Die gelernte Erzieherin Sarah Niecke studiert seit dem Jahr 2015 Freie Kunst, ebenfalls an der HBK, bei den Professoren Eric Lanz und Georg Winter. In ihren Installationen, Fotografien und Videos untersucht sie gesellschaftliche und intellektuelle Abläufe, die sie ihrer alltäglichen Selbstverständlichkeit entzieht. Sie konfrontiert den Betrachter gern mit der Instabilität verschiedener Realitäten. Im Jahr 2018 entstand ihre Videoinstallation „schlandschlund", die –
auf Luftschächten eines Heizungskellers projiziert – eine Endoskopkamera-Aufzeichnung in einer Schleife zeigte. Ergänzt wurde das Video durch einen computergesprochenen Text von Georges Bataille aus der Encyclopedia Acephalica zum Eintrag „Mund".
Komplettiert wird das Artmix-Trio durch den Luxemburger Künstler und 3D-Grafiker Serge Ecker, der in Nizza Filmwissenschaft mit Schwerpunkt 3D-Animation und Special Effects studierte. In 3D-Drucken und digitalen beziehungsweise analogen Fotografien geht er der Frage nach, was von einem Objekt nach seiner digitalen Transformation in der Realität übrig bleibt. Im Jahr 2016 war er Teil eines vierköpfigen, interdisziplinären Teams, das Luxemburg bei der Architektur-Biennale Venedig vertrat, und thematisierte in der Installation „Tracing Transitions" das Thema „Wohnungsnot" im Großherzogtum.
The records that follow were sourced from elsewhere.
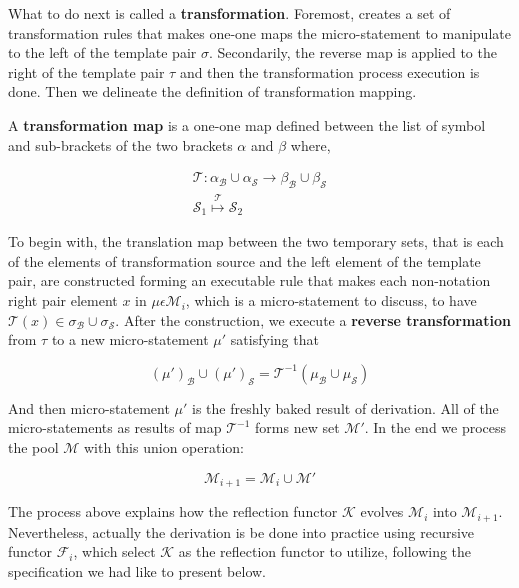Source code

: \documentclass[preprint]{elsarticle}
\numberwithin{theorem}{section}	%
\numberwithin{axiom}{section}	%
\numberwithin{definition}{section}	%
\begin{document}
What to do next is called a \textbf{ transformation}. Foremost, creates a set of transformation rules that makes one-one maps the micro-statement to manipulate to the left of the template pair \(\sigma\). Secondarily, the reverse map is applied to the right of the template pair \(\tau\) and then the transformation process execution is done. Then we delineate the definition of { }transformation mapping.

\begin{definition}
	A \textbf{ transformation map} is a one-one map defined between the list of symbol and sub-brackets of the two brackets \(\alpha\) and \(\beta\) where,
	
	\begin{equation}
		\begin{gathered}
			\mathcal{T}:\alpha _{\mathcal{B}}\cup \alpha _{\mathcal{S}}\to \beta _{\mathcal{B}}\cup \beta _{\mathcal{S}}\\
			\mathcal{S}_1\overset{\mathcal{T}}{\mapsto }\mathcal{S}_2
		\end{gathered}
	\end{equation}
	
	To begin with, the translation map between the two temporary sets, that is each of the elements of transformation source and the left element of the template pair, are constructed forming an executable rule that makes each non-notation right pair element \(x\) in \(\mu \epsilon \mathcal{M}_i\), which is a micro-statement to discuss, to have \(\mathcal{T}(x)\in \sigma _{\mathcal{B}}\cup \sigma _{\mathcal{S}}\). After the construction, we execute a \textbf{ reverse transformation } from \(\tau\) to a new micro-statement \(\mu '\) satisfying that
	
	\begin{equation}
		(\mu ')_{\mathcal{B}}\cup (\mu ')_{\mathcal{S}} =\mathcal{T}^{-1}\left(\mu _{\mathcal{B}}\cup \mu _{\mathcal{S}}\right)
	\end{equation}
	
	And then micro-statement \(\mu '\) is the freshly baked result of derivation. All of the micro-statements as results of map \(\mathcal{T}^{-1}\) forms new set \(\mathcal{M}'\). In the end we process the pool \(\mathcal{M}\) with this union operation:
	
	\[\mathcal{M}_{i+1}=\mathcal{M}_i\cup \mathcal{M}'\]
\end{definition}

The process above explains how the reflection functor \(\mathcal{K}\) evolves \(\mathcal{M}_i\) into \(\mathcal{M}_{i+1}\). Nevertheless, actually the derivation is be done into practice using recursive functor \(\mathcal{F}_i\), which select \(\mathcal{K}\) as the reflection functor to utilize, following the specification we had like to present below.
\end{document}
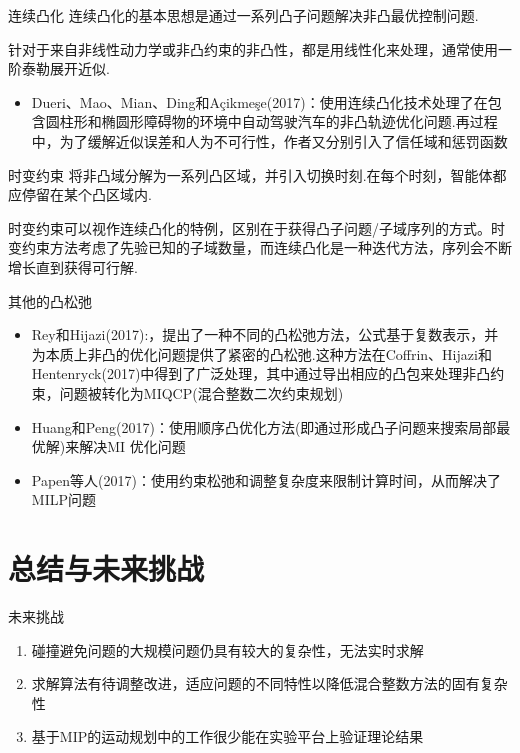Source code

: \documentclass[notheorems,11pt]{beamer}
\theoremstyle{plain}
\numberwithin{theorem}{section}
\numberwithin{lemma}{section}
\numberwithin{corollary}{section}
\theoremstyle{example}
\begin{document}
\begin{frame}{连续凸化}
  连续凸化的基本思想是通过一系列凸子问题解决非凸最优控制问题.\par
  针对于来自非线性动力学或非凸约束的非凸性，都是用线性化来处理，通常使用一阶泰勒展开近似.
  \begin{itemize}
    \item Dueri、Mao、Mian、Ding和Açikmeşe(2017)：使用连续凸化技术处理了在包含圆柱形和椭圆形障碍物的环境中自动驾驶汽车的非凸轨迹优化问题.再过程中，为了缓解近似误差和人为不可行性，作者又分别引入了信任域和惩罚函数
  \end{itemize}
\end{frame}

\begin{frame}{时变约束}
  将非凸域分解为一系列凸区域，并引入切换时刻.在每个时刻，智能体都应停留在某个凸区域内.\par
  时变约束可以视作连续凸化的特例，区别在于获得凸子问题/子域序列的方式。时变约束方法考虑了先验已知的子域数量，而连续凸化是一种迭代方法，序列会不断增长直到获得可行解.
\end{frame}

\begin{frame}{其他的凸松弛}
  \begin{itemize}
    \item Rey和Hijazi(2017):，提出了一种不同的凸松弛方法，公式基于复数表示，并为本质上非凸的优化问题提供了紧密的凸松弛.这种方法在Coffrin、Hijazi和Hentenryck(2017)中得到了广泛处理，其中通过导出相应的凸包来处理非凸约束，问题被转化为MIQCP(混合整数二次约束规划)
    \item Huang和Peng(2017)：使用顺序凸优化方法(即通过形成凸子问题来搜索局部最优解)来解决MI 优化问题
    \item Papen等人(2017)：使用约束松弛和调整复杂度来限制计算时间，从而解决了MILP问题
  \end{itemize}
\end{frame}

\section{总结与未来挑战}

\begin{frame}{未来挑战}
  \begin{enumerate}
    \item 碰撞避免问题的大规模问题仍具有较大的复杂性，无法实时求解
    \item 求解算法有待调整改进，适应问题的不同特性以降低混合整数方法的固有复杂性
    \item 基于MIP的运动规划中的工作很少能在实验平台上验证理论结果
  \end{enumerate}
\end{frame}
\end{document}
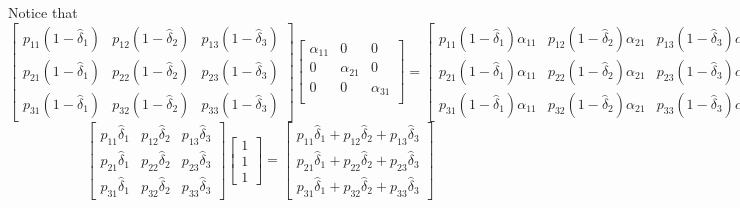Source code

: \documentclass[journal,twoside,web]{ieeecolor}
\begin{document}
\begin{figure*}[ht]
\raggedright
Notice that 
\begin{equation*}
\begin{bmatrix}
    p_{11}(1-\hat{\delta}_{1}) & p_{12}(1-\hat{\delta}_{2}) & p_{13}(1-\hat{\delta}_{3}) \\
    p_{21}(1-\hat{\delta}_{1}) & p_{22}(1-\hat{\delta}_{2}) & p_{23}(1-\hat{\delta}_{3}) \\
    p_{31}(1-\hat{\delta}_{1}) & p_{32}(1-\hat{\delta}_{2}) & p_{33}(1-\hat{\delta}_{3}) 
\end{bmatrix}
\begin{bmatrix}
    \alpha_{11} & 0 & 0 \\
    0 & \alpha_{21} & 0 \\
    0 & 0 & \alpha_{31} \\
\end{bmatrix}=
\begin{bmatrix}
    p_{11}(1-\hat{\delta}_{1})\alpha_{11} & p_{12}(1-\hat{\delta}_{2})\alpha_{21} & p_{13}(1-\hat{\delta}_{3})\alpha_{31} \\
    p_{21}(1-\hat{\delta}_{1})\alpha_{11} & p_{22}(1-\hat{\delta}_{2})\alpha_{21} & p_{23}(1-\hat{\delta}_{3})\alpha_{31} \\
    p_{31}(1-\hat{\delta}_{1})\alpha_{11} & p_{32}(1-\hat{\delta}_{2})\alpha_{21} & p_{33}(1-\hat{\delta}_{3})\alpha_{31} 
\end{bmatrix}
\end{equation*}
\begin{equation*}
\begin{bmatrix}
    p_{11}\hat{\delta}_{1}  & p_{12}\hat{\delta}_{2}  & p_{13}\hat{\delta}_{3}  \\
    p_{21}\hat{\delta}_{1}  & p_{22}\hat{\delta}_{2}  & p_{23}\hat{\delta}_{3}  \\
    p_{31}\hat{\delta}_{1}  & p_{32}\hat{\delta}_{2}  & p_{33}\hat{\delta}_{3}  
\end{bmatrix}
\begin{bmatrix}
    1 \\ 1 \\ 1
\end{bmatrix} = 
\begin{bmatrix}
    p_{11}\hat{\delta}_{1}  + p_{12}\hat{\delta}_{2}  + p_{13}\hat{\delta}_{3} \\
    p_{21}\hat{\delta}_{1}  + p_{22}\hat{\delta}_{2}  + p_{23}\hat{\delta}_{3} \\
    p_{31}\hat{\delta}_{1}  + p_{32}\hat{\delta}_{2}  + p_{33}\hat{\delta}_{3} 

\end{bmatrix}
\end{equation*}
\end{figure*}
\end{document}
Unterschiedliche Disziplinen
Serge Ecker und Karen Fritz nutzen während der Artmix-Kooperation die Möglichkeit in den Künstlerappartements der Stadtgalerie zu wohnen, Sarah Niecke zog es vor, in ihrer Wohnung in St. Arnual zu bleiben. Tagsüber arbeiten sie gemeinsam in ihrer temporären Ateliergemeinschaft im Vortragsraum der Stadtgalerie. Doch was heißt das, wenn es keinerlei Vorgaben bezüglich Inhalt oder Materialwahl gibt? „Mach’ mal was im weißen Raum – mit Leuten, die du nicht kennst", resümiert Serge Ecker kritisch den ersten Tag. „Jeder bringt seinen Hintergrund ein, wir schaffen eine Plattform, sammeln Ideen, skizzieren, recherchieren und schauen mal, was dabei herauskommt. Wir sitzen hier nicht gegenseitig abgeschirmt an den Laptops und denken, der andere solle bloß nicht abschreiben", fügt Serge Ecker lächelnd hinzu.
Karen Fritz ist froh, dass es hier keinen Zeitstress gibt, dass man sich offen auf Dinge einlassen kann: „Es braucht Luft, Ideen zu entwickeln und um kreativ zu sein, aus dem Alltag rauszukommen, damit sich Dinge auch manifestieren." Das bestätigt auch Sarah Niecke: „Wir müssen uns erst einmal finden und austauschen. Wir kannten uns ja gar nicht. Also haben wir Serge zuerst die Stadt und natürlich die HBK in Saarbrücken und die Handwerkergasse in Völklingen gezeigt". In der Völklinger Innenstadt hat Serge zahlreiche Fotos von leerstehenden Geschäften gemacht. „Dreckige Fenster sind traumhaft. Man fotografiert eine Ebene, aber es liegen noch andere dahinter", begründet Serge seine Faszination für nicht fassbare Zwischenräume.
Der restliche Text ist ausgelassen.